The United States’s post-1945 empire essentially reanimated old colonial dynamics in the region. By the early 1950s, Japan, under American aegis, had revived its industrial capacity to produce export goods, part of a broader scheme by the United States to transform Japan into an engine of capitalist development in Asia.19 U.S. dominance in the region depended on securing Japan as a “subempire,” or a surrogate of U.S. power; and war became vital to this effort.20 Since World War II, the United States has been at war continuously. The Korean War (1950–53) and the Vietnam War (1954–73) were instantiations of what historian Thomas McCormick called a “Rimlands War,” to secure the extractive economies of Northeast and Southeast Asia and to ensure Japan’s place as a proxy for U.S. control. They were the start of a permanent war in U.S. culture that set into motion a range of military and economic activities across the Pacific including offshore procurement, the building of infrastructure, the training of armed forces, and the mobilization of civilian workers. These wars, fought in the name of anticommunism, “liberated” these countries to make them functional within the global economy and accessible to free markets and free trade.

Throughout this book we’ll refer to these overlapping efforts as the “decolonizing Pacific,” a term that names the historical conjuncture when anticolonial movements in the United States, Asia, and the Pacific became intertwined with the U.S. militarization drive to secure the global capitalist economy. The decolonizing Pacific is not a fixed temporal or geographic construct but a methodology for explaining the convergent forces that animated the U.S. empire after 1945. At its core, it explains how decolonization was not antithetical to the spread of U.S. global power but intrinsic to it. Over the last half-century, the United States has been an increasingly vocal proponent of democracy and equality; yet this commitment has simultaneously worked to legitimate and obscure U.S. state violence. Here we will explore the ways that racial liberalism was materially enacted through the functional expansion of the U.S. military in Asia and the Pacific. Time and again, U.S. state officials declared their support of an “Asia for Asians”—the racialist language propagated by the Japanese empire during World War II—to pursue capitalist integration under the banner of anticolonialism and antiracism.

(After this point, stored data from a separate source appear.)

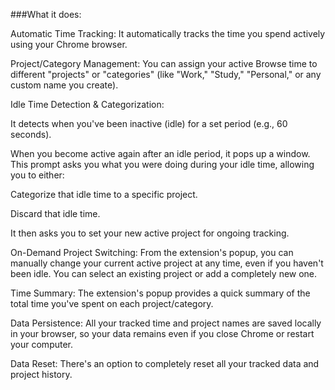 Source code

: ###What it does:

Automatic Time Tracking: It automatically tracks the time you spend actively using your Chrome browser.

Project/Category Management: You can assign your active Browse time to different "projects" or "categories" (like "Work," "Study," "Personal," or any custom name you create).

Idle Time Detection & Categorization:

It detects when you've been inactive (idle) for a set period (e.g., 60 seconds).

When you become active again after an idle period, it pops up a window. This prompt asks you what you were doing during your idle time, allowing you to either:

Categorize that idle time to a specific project.

Discard that idle time.

It then asks you to set your new active project for ongoing tracking.

On-Demand Project Switching: From the extension's popup, you can manually change your current active project at any time, even if you haven't been idle. You can select an existing project or add a completely new one.

Time Summary: The extension's popup provides a quick summary of the total time you've spent on each project/category.

Data Persistence: All your tracked time and project names are saved locally in your browser, so your data remains even if you close Chrome or restart your computer.

Data Reset: There's an option to completely reset all your tracked data and project history.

Here was a new racial order taking shape, in which the government’s disavowal of racism and nominal support for anticolonial sovereignty gave rise to new forms of state violence against insurgents, communists, and a growing group of people marked for permanent exclusion from the “free world.” The term “race war” is useful for explaining this emerging relationship of U.S. imperial governance in the post–World War II era, in which preexisting forms of racism and extant colonial relations were recalibrated to justify war in inclusionary terms.21 Black anticolonial thinkers such as Cedric Robinson and W.E.B. Du Bois were among the most incisive critics of the cold war as an ongoing imperial race war against the “darker peoples” of the colonial world.22 Even as race as a category of differentiation appears to recede in significance in the age of global decolonization, “war,” Du Bois reminded us in 1953, “tends to become universal and continuous, and the excuse for this war continues largely to be color and race.”23 War, in other words, was central to reproducing U.S. race relations and making its attendant violence normal in the face of a rapidly changing post-1945 world.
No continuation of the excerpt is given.